Work out the number of lines that hold "Codigo" in the listing, and give that number with no other text.
== == ==
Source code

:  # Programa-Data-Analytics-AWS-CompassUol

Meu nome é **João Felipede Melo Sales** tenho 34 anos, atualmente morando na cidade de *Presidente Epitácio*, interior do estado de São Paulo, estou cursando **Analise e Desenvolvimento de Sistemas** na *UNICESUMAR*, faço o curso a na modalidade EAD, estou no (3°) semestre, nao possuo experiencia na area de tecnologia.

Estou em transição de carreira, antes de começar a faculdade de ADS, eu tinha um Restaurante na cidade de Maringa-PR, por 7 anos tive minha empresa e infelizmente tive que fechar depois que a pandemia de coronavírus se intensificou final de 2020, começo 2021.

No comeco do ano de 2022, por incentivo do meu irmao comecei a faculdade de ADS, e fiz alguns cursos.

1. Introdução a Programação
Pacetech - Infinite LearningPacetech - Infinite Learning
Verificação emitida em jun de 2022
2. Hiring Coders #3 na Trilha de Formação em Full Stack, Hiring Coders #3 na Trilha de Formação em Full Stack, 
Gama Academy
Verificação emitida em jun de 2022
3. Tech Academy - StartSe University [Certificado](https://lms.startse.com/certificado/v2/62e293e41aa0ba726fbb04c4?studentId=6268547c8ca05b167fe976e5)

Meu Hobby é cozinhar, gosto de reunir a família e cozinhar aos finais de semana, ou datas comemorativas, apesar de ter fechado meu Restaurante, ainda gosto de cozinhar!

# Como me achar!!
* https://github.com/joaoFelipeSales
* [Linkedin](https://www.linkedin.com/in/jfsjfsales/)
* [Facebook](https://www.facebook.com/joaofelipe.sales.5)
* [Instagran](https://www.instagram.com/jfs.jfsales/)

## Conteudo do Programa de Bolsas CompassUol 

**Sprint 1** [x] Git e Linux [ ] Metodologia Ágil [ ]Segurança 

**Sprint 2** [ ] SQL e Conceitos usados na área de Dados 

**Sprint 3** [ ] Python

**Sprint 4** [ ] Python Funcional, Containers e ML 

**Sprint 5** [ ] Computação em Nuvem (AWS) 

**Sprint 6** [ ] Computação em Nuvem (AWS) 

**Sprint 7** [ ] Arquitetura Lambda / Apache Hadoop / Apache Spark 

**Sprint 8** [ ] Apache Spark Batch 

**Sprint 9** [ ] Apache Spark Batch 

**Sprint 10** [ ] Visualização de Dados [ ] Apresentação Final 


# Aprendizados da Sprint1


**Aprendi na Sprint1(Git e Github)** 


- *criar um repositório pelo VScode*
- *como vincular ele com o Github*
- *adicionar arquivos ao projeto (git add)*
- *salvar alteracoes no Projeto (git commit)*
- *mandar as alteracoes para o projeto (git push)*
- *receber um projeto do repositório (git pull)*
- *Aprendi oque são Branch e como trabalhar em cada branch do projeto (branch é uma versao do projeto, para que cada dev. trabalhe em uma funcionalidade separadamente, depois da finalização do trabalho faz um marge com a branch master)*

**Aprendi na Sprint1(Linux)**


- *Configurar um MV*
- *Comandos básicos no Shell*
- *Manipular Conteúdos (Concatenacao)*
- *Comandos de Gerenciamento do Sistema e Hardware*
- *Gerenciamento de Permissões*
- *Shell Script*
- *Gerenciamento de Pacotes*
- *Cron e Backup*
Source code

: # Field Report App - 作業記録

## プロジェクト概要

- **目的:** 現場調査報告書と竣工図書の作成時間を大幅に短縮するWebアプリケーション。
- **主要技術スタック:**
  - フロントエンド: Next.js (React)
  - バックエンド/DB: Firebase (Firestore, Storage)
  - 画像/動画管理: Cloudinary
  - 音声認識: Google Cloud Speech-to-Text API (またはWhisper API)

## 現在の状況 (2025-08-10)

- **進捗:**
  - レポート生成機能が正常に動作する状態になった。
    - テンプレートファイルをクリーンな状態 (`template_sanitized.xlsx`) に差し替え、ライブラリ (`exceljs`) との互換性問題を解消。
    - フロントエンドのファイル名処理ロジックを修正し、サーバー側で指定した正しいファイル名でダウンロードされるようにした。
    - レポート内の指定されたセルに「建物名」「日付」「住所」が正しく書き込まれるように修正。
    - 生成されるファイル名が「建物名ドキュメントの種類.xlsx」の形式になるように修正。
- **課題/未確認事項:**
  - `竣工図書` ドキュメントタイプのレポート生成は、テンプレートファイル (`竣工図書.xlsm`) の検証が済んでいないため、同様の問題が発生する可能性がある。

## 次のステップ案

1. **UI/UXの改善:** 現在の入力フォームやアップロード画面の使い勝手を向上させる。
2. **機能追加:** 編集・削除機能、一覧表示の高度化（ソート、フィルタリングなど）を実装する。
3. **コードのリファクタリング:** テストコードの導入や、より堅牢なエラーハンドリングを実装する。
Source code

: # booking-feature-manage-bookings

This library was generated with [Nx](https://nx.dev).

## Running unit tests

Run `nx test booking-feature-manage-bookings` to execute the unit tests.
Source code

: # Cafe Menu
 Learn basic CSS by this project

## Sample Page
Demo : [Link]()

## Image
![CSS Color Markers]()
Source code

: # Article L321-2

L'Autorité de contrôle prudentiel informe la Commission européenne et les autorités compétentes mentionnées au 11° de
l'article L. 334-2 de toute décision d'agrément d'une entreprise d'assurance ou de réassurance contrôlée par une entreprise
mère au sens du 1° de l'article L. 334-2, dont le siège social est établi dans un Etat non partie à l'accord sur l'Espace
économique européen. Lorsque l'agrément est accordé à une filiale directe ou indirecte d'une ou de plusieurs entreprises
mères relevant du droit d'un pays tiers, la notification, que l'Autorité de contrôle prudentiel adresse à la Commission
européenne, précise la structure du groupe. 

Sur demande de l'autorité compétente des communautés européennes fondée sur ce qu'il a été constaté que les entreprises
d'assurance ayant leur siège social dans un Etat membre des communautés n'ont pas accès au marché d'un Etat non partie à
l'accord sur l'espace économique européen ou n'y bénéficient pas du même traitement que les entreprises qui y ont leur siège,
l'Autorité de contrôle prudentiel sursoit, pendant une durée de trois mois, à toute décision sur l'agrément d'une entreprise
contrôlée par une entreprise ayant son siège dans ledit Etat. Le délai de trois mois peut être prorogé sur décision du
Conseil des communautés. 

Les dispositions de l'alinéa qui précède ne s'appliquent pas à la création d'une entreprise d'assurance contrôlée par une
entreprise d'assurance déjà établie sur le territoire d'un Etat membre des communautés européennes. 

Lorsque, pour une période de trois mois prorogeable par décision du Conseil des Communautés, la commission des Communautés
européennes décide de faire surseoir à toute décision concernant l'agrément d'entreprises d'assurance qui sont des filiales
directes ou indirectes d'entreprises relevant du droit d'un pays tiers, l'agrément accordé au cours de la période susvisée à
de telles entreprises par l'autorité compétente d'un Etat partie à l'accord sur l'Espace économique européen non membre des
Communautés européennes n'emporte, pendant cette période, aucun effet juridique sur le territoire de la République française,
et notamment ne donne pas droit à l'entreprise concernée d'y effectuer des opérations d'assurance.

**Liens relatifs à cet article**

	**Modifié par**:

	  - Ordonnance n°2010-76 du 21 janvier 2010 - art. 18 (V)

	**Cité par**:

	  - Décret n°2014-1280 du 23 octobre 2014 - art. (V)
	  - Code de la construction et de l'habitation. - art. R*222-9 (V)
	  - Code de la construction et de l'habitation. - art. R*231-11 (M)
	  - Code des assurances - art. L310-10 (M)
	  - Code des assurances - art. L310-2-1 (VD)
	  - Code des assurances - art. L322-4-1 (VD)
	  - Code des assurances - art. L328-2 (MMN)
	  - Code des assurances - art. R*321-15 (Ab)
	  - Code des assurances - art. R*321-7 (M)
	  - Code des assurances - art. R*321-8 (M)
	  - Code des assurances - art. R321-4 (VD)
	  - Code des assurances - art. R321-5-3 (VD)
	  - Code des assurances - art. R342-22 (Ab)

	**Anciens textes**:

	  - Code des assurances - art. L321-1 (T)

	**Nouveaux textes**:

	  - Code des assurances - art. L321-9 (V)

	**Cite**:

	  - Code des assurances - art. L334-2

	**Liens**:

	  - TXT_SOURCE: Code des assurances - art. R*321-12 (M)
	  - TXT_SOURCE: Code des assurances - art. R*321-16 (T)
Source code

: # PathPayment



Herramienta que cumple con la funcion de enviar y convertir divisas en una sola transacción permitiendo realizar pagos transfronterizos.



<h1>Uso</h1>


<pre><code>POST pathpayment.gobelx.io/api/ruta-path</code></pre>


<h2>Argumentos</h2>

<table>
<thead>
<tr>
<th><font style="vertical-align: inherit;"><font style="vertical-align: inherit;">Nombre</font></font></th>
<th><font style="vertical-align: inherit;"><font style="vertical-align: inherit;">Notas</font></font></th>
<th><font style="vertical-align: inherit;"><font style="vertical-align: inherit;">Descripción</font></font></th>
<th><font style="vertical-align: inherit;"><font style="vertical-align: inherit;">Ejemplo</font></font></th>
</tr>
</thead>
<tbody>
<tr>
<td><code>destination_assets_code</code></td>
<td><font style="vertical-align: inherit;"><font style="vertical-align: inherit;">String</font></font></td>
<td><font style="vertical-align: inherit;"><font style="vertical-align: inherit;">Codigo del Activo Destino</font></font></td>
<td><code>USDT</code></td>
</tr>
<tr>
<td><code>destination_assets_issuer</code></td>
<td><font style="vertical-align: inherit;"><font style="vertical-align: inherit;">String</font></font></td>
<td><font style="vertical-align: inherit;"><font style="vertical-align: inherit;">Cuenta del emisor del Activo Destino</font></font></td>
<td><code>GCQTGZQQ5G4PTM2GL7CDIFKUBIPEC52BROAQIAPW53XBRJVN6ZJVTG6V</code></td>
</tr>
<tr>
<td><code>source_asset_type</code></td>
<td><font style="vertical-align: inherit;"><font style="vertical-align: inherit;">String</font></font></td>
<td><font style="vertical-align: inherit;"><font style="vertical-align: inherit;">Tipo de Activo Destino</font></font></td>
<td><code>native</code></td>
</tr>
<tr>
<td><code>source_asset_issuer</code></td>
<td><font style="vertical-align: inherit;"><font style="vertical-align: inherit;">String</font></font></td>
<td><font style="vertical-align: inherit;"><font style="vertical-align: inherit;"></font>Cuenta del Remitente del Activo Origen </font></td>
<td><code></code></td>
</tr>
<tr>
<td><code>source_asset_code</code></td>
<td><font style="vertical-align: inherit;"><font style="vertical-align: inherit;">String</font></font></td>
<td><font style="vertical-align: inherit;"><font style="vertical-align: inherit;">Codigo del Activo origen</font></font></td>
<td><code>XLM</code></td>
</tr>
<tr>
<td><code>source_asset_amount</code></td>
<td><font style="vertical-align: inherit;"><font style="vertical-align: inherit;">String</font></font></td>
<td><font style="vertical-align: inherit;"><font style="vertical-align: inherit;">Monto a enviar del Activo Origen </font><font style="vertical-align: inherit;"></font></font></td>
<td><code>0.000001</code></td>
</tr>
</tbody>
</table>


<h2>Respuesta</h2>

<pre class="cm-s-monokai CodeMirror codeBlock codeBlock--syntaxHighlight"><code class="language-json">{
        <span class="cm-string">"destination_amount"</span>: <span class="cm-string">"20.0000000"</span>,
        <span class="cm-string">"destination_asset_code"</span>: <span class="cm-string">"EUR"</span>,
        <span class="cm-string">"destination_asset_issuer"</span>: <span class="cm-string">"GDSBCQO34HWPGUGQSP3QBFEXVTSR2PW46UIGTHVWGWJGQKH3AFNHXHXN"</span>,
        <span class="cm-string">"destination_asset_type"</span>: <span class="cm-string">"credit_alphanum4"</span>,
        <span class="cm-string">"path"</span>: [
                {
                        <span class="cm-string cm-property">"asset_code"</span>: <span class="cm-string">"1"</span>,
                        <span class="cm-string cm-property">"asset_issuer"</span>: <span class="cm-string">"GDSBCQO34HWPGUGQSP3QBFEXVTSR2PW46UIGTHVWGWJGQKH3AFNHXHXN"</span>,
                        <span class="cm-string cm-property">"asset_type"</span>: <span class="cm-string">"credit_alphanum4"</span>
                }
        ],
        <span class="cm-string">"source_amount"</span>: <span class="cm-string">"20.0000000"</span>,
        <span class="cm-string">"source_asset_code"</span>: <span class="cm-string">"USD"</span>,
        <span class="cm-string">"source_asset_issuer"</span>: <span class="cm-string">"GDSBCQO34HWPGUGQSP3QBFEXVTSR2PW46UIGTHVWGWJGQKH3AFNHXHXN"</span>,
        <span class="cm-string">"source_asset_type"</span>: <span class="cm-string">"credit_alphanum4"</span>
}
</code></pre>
== == ==
**YOUR RESPONSE**
2